GovTrack Wiki
Data Directory
From GovTrack.us
GovTrack's data directory (described generally here) has the following layout:
[edit]
General Notes
When I say "Session" I mean the two-year periods usually called "a Congress", like the 109th Congress for 2005-2006. For me, that's session 109.
[edit]
Directory Layout and Links to (Informal) Schemas
- us/: This is the main root for all Congressional data.
- bioguide[1,2,3].csv: A dump of the BioGuide database. Not regularly updated.
- bills.technorati.xml: A list of bills by popularity, according to their mentions in the blogosphere. Bill "id"s are the bill type, the Congress, a dash, and the number (see Bill XML for details).
- last_update: The YYYY-MM-DD date of the most recent Daily Digest update from THOMAS that GovTrack has gotten.
- liv.xml: An XML-ized version of the Legislative Indexing Vocabulary.
- bills.text/: A directory containing PDF, TXT, XML, and HTML texts of bills.
- 106...110/ (session number)
- h, hc, hj, hr, s, sc, sj, sr/ (bill type; see Bill XML)
- The names of these files are the bill type (same as the containing directory) and the bill number, optionally followed by a "status" code, then a dot and the extension (pdf, txt, html, and, where available, xml).
- When a status code is omitted, the file is a symbolic link to the latest version of the bill. Status codes are explained on the GPO website.
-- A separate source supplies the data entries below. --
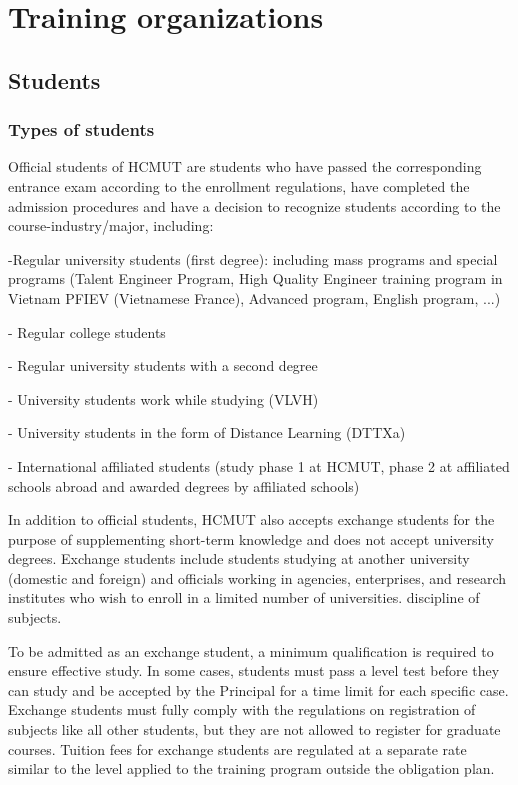 \chapter{Training organizations}
\section{Students}
\subsection{Types of students}
Official students of HCMUT are students who have passed the corresponding entrance exam according to the enrollment regulations, have completed the admission procedures and have a decision to recognize students according to the course-industry/major, including:

-Regular university students (first degree): including mass programs and special programs (Talent Engineer Program, High Quality Engineer training program in Vietnam PFIEV (Vietnamese France), Advanced program, English program, ...)

- Regular college students

- Regular university students with a second degree

- University students work while studying (VLVH)

- University students in the form of Distance Learning (DTTXa)

- International affiliated students (study phase 1 at HCMUT, phase 2 at affiliated schools abroad and awarded degrees by affiliated schools)

In addition to official students, HCMUT also accepts exchange students for the purpose of supplementing short-term knowledge and does not accept university degrees. Exchange students include students studying at another university (domestic and foreign) and officials working in agencies, enterprises, and research institutes who wish to enroll in a limited number of universities. discipline of subjects.

To be admitted as an exchange student, a minimum qualification is required to ensure effective study. In some cases, students must pass a level test before they can study and be accepted by the Principal for a time limit for each specific case. Exchange students must fully comply with the regulations on registration of subjects like all other students, but they are not allowed to register for graduate courses. Tuition fees for exchange students are regulated at a separate rate similar to the level applied to the training program outside the obligation plan.

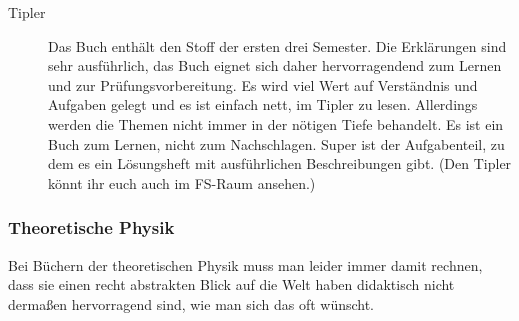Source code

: \begin{description}

\item[Tipler]{
Das Buch enthält den Stoff der ersten drei Semester. Die Erklärungen
sind
sehr ausführlich, das Buch eignet sich daher hervorragendend zum
Lernen und
zur Prüfungsvorbereitung. Es wird viel Wert auf Verständnis und
Aufgaben
gelegt und es ist einfach nett, im Tipler zu lesen. Allerdings werden
die
Themen nicht immer in der nötigen Tiefe behandelt. Es ist ein
Buch zum Lernen, nicht zum Nachschlagen. Super ist der Aufgabenteil,
zu dem es
ein Lösungsheft mit ausführlichen Beschreibungen gibt. (Den Tipler
könnt ihr euch auch
im FS-Raum ansehen.)}

\end{description}

\subsubsection*{Theoretische Physik}

Bei Büchern der theoretischen Physik muss man leider immer damit rechnen,
dass sie einen recht abstrakten Blick auf die Welt haben didaktisch nicht
dermaßen hervorragend sind, wie man sich das oft wünscht. 

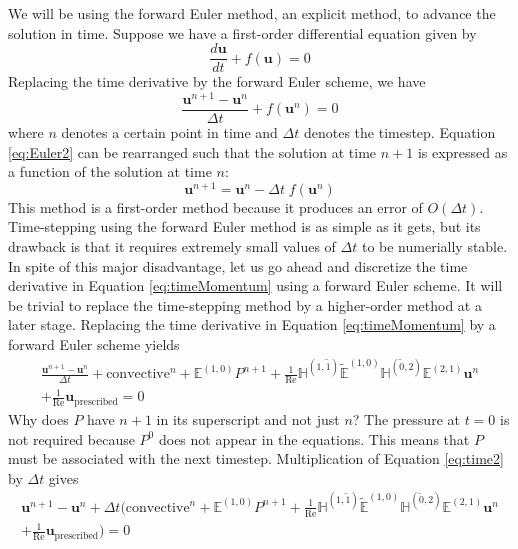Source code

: We will be using the forward Euler method, an explicit method, to advance the solution in time. Suppose we have a first-order differential equation given by
\begin{equation}
    \label{eq:Euler1}
    \frac{d \mathbf{u}}{dt} + f(\mathbf{u}) = 0
\end{equation}
Replacing the time derivative by the forward Euler scheme, we have
\begin{equation}
    \label{eq:Euler2}
    \frac{\mathbf{u}^{n+1} - \mathbf{u}^{n}}{\Delta t} + f(\mathbf{u}^{n}) = 0
\end{equation}
where $n$ denotes a certain point in time and $\Delta t$ denotes the timestep. Equation \eqref{eq:Euler2} can be rearranged such that the solution at time $n+1$ is expressed as a function of the solution at time $n$:
\begin{equation}
    \label{eq:time1}
    \mathbf{u}^{n+1} = \mathbf{u}^{n} - \Delta t \; f(\mathbf{u}^{n})
\end{equation}
This method is a first-order method because it produces an error of $O(\Delta t)$. Time-stepping using the forward Euler method is as simple as it gets, but its drawback is that it requires extremely small values of $\Delta t$ to be numerially stable. In spite of this major disadvantage, let us go ahead and discretize the time derivative in Equation \eqref{eq:timeMomentum} using a forward Euler scheme. It will be trivial to replace the time-stepping method by a higher-order method at a later stage. Replacing the time derivative in Equation \eqref{eq:timeMomentum} by a forward Euler scheme yields
\begin{multline}
    \label{eq:time2}
    \frac{\mathbf{u}^{n+1} - \mathbf{u}^{n}}{\Delta t} + \text{convective}^{n} + \mathbb{E}^{(1,0)} P^{n+1} + \frac{1}{\text{Re}} \mathbb{H}^{(1,\tilde{1})} \tilde{\mathbb{E}}^{(1,0)} \mathbb{H}^{(\tilde{0},2)} \mathbb{E}^{(2,1)} \mathbf{u}^{n} \\
    + \frac{1}{\text{Re}} \mathbf{u}_{\text{prescribed}} = 0
\end{multline}
Why does $P$ have $n + 1$ in its superscript and not just $n$? The pressure at $t = 0$ is not required because $P^0$ does not appear in the equations. This means that $P$ must be associated with the next timestep. Multiplication of Equation \eqref{eq:time2} by $\Delta t$ gives
\begin{multline}
    \label{eq:time3}
    \mathbf{u}^{n+1} - \mathbf{u}^{n} + \Delta t \biggl( \text{convective}^{n} + \mathbb{E}^{(1,0)} P^{n+1} + \frac{1}{\text{Re}} \mathbb{H}^{(1,\tilde{1})} \tilde{\mathbb{E}}^{(1,0)} \mathbb{H}^{(\tilde{0},2)} \mathbb{E}^{(2,1)} \mathbf{u}^{n} \\
    + \frac{1}{\text{Re}} \mathbf{u}_{\text{prescribed}} \biggr) = 0
\end{multline}
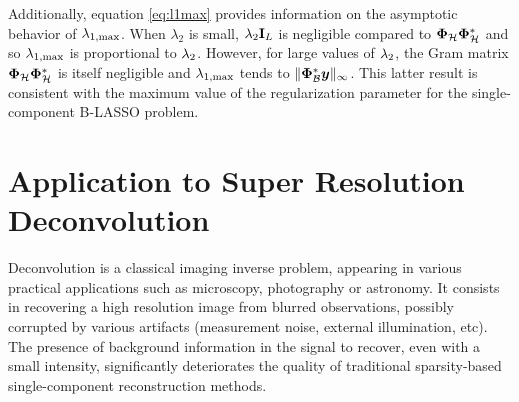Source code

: \documentclass[12pt]{article}
\begin{document}

    Additionally, equation \eqref{eq:l1max} provides information on the asymptotic behavior of $\lambda_{1, \mathrm{max}}$. When $\lambda_2$ is small, $\lambda_{2} \mathbf{I}_L$ is negligible compared to $\bm{\Phi}_\mathcal{H} \bm{\Phi}_\mathcal{H}^*$ and so $\lambda_{1, \mathrm{max}}$ is proportional to $\lambda_{2}$. However, for large values of $\lambda_{2}$, the Gram matrix $\bm{\Phi}_\mathcal{H} \bm{\Phi}_\mathcal{H}^*$ is itself negligible and $\lambda_{1, \mathrm{max}}$ tends to $\lVert \bm{\Phi}_\mathcal{B}^* \bm{y}\rVert_\infty$. This latter result is consistent with the maximum value of the regularization parameter for the single-component B-LASSO problem.




% 


\section{Application to Super Resolution Deconvolution}
\label{sec:application}

    Deconvolution is a classical imaging inverse problem, appearing in various practical applications such as microscopy, photography or astronomy. It consists in recovering a high resolution image from blurred observations, possibly corrupted by various artifacts (measurement noise, external illumination, etc).
    The presence of background information in the signal to recover, even with a small intensity, significantly deteriorates the quality of traditional sparsity-based single-component reconstruction methods.
\end{document}
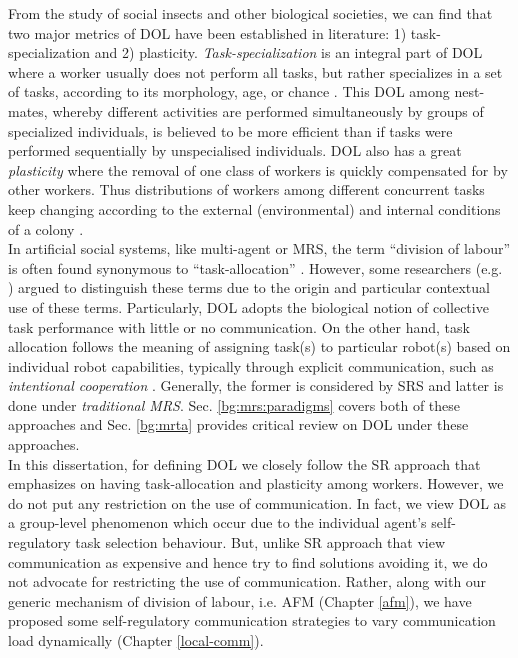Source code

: From the study of social insects and other biological societies, we can find that two major metrics of DOL have been established in literature: 1) task-specialization and 2) plasticity. {\em Task-specialization} is an integral part of DOL where a worker usually does not perform all tasks, but rather specializes in a set of tasks, according to its morphology, age, or chance \cite{Bonabeau+1999}. This DOL among nest-mates, whereby different activities are performed simultaneously by groups of specialized individuals, is believed to be more efficient than if tasks were performed sequentially by unspecialised individuals. DOL also has a great {\em plasticity} where the removal of one class of workers is quickly compensated for by other workers. Thus distributions of workers among different concurrent tasks keep changing according to the external (environmental) and internal conditions of a colony \cite{Garnier+2007}.\\
In artificial social systems, like multi-agent or MRS, the term ``division of labour'' is often found synonymous to ``task-allocation'' \cite{Shen+2001}. However, some researchers (e.g. \cite{Labella2007}) argued to distinguish these terms due to the origin and particular contextual use of these terms. Particularly, DOL adopts the biological notion of collective task performance with little or no communication. On the other hand, task allocation follows the meaning of assigning task(s) to particular robot(s) based on individual robot capabilities, typically through explicit communication, such as {\em intentional cooperation} \cite{Parker1998}. Generally, the former is considered by \acf{SRS} and latter is done under {\em traditional MRS}. Sec. \ref{bg:mrs:paradigms} covers both of these approaches and Sec. \ref{bg:mrta} provides critical review on DOL under these approaches.\\
In this dissertation, for defining DOL we closely follow the SR approach that emphasizes on having task-allocation and plasticity among workers. However, we do not put any restriction on the use of communication. In fact, we view DOL as a group-level phenomenon which occur due to the individual agent's self-regulatory task selection behaviour. But, unlike SR approach that view communication as expensive and hence try to find solutions avoiding it, we do not advocate for restricting the use of communication. Rather,  along with our generic mechanism of division of labour, i.e. AFM (Chapter \ref{afm}), we have proposed some self-regulatory communication strategies to vary communication load dynamically (Chapter \ref{local-comm}). 
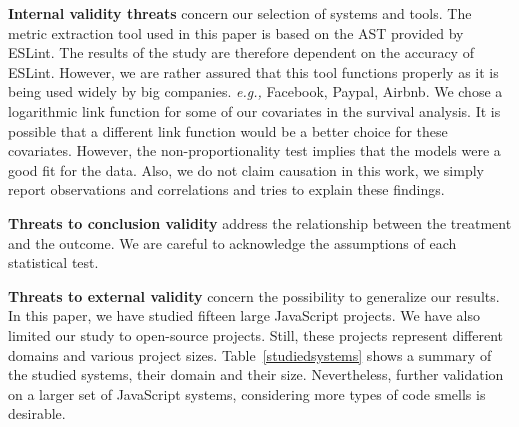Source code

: \documentclass[smallcondensed]{svjour3}
\newcommand{\eg}{{\textit{e.g.,}}}
\newcommand{\New}[1]{\textcolor{red}{#1}}
\begin{document}

\textbf{Internal validity threats} concern our selection of systems and tools. %
The metric extraction tool used in this paper is based on the AST provided by ESLint. The results of the study are therefore dependent on the accuracy of ESLint. However, we are rather assured that this tool functions properly as it is being used widely by big companies. \eg{} Facebook, Paypal, Airbnb.
We chose a logarithmic link function for some of our covariates in the survival analysis. It is possible that a different link function would be a better choice for these covariates. However, the non-proportionality test implies that the models were a good fit for the data. %
Also, we do not claim causation in this work, we simply report observations and correlations and tries to explain these findings.

\textbf{Threats to conclusion validity} address the relationship between the treatment and the outcome. We are careful to acknowledge the assumptions of each statistical test.

\textbf{Threats to external validity} concern the possibility to generalize our results. In this paper, we have studied fifteen large JavaScript projects. We have also limited our study to open-source projects. Still, these projects represent different domains and various project sizes. Table~\ref{studiedsystems} shows a summary of the studied systems, their domain and their size. Nevertheless, further validation on a larger set of JavaScript systems, considering more types of code smells is desirable. %
\end{document}
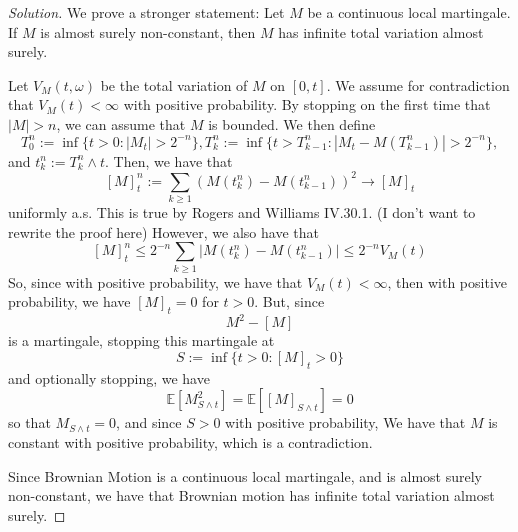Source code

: \documentclass{amsart}
\begin{document}
\begin{proof}[Solution]
    We prove a stronger statement: 
    Let $M$ be a continuous local martingale. 
    If $M$ is almost surely non-constant, then $M$ has infinite total variation almost surely.

    Let $V_M(t, \omega)$ be the total variation of $M$ on $[0,t]$.
    We assume for contradiction that $V_M(t) < \infty$ with positive probability.
    By stopping on the first time that $|M| > n$, we can assume that $M$ is bounded. 
    We then define
    \[
    T_0^n := \inf \{t > 0 : |M_t| > 2^{-n}\}, T_k^n := \inf \{t > T_{k-1}^n : |M_t - M(T_{k-1}^n)| > 2^{-n}\}, 
    \]
    and $t_k^n := T_k^n \wedge t$. 
    Then, we have that 
    \[
    [M]_t^n := \sum_{k \ge 1}(M(t_k^n) - M(t_{k-1}^n))^2 \to [M]_t 
    \]
    uniformly a.s. This is true by Rogers and Williams IV.30.1. (I don't want to rewrite the proof here)
    However, we also have that 
    \[
    [M]_t^n \le 2^{-n} \sum_{k \ge 1}|M(t_k^n) - M(t_{k - 1}^n)| \le 2^{-n} V_M(t)
    \]
    So, since with positive probability, we have that $V_M(t) < \infty$, then with positive probability, we have $[M]_t = 0$ for $t > 0$.
    But, since 
    \[
    M^2 - [M]
    \]
    is a martingale, stopping this martingale at 
    \[
    S:= \inf\{t > 0 : [M]_t > 0\}
    \] 
    and optionally stopping, we have 
    \[
    \mathbb{E}[M^2_{S \land t}] = \mathbb{E}[[M]_{S \land t}] = 0
    \]
    so that $M_{S \land t} = 0$, and since $S > 0$ with positive probability,
    We have that $M$ is constant with positive probability, which is a contradiction.
    
    Since Brownian Motion is a continuous local martingale, and is almost surely non-constant, we have that Brownian motion has infinite total variation almost surely.
\end{proof}
\end{document}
- The PDFs are downloaded from the GPO.
- Text files are generated by me from the PDFs using "pdftotext -layout -nopgbrk -enc utf8". (Before June 11, 2008 they were in Latin1 encoding but now have all been converted to UTF8.)
- XML files are downloaded from the House.
- HTML versions are grabbed from THOMAS.
- There are also .gen.html files which are the HTML files plus special markup that is auto-inserted by me, marking insertions, deletions, and changes from the previous version as well as references to the U.S. Code, and nid attributes are attached to paragraphs to uniquely identify the paragraphs, with identifiers that are persisted across versions to the extent possible.
- h, hc, hj, hr, s, sc, sj, sr/ (bill type; see Bill XML)
- 106...110/ (session number)
- 106...110 (session number): Primary area for legislative data for a session of Congress
- committees.xml: All current committees and committee membership.
- committeeschedule.xml: Upcoming committee meetings from this page for the Senate and from the Daily Digest on THOMAS for the House.
- votes.all.index.xml: A summary of all votes this session.
- bills/: Full status information for every bill.
- bills.amdt/: Full status information for every amendment.
- bills.summary/: XML-ized CRS summaries for bills.
- bills.cbo/: Congressional Budget Office bill reports, with extracted summaries.
- bills.cbo/: Office of Management and Budget bill reports, with extracted summaries.
- cr/: The Congressional Record.
- gen.rolls-[cart,geo,pca]/: Generated info for votes. Regular projection maps (geo), cartograms (cart), and analysis (pca; though no PCA statistics are currently done). The analysis txt files contain a simple summary of how the parties voted.
- rolls/: Roll call votes.
- photos/
- This directory contains jpeg images of Members of Congress, past and present. Not all MoC's have photos. The name of the photo is the GovTrack numeric identifier for the person followed by: nothing, for the largest original image available; 200px, 100px, 50px, for three sizes of the photo, by width; all followed by .jpeg.
- rdf/
- This directory contains an RDF dump of the other data. The RDF dump is not regularly updated right now.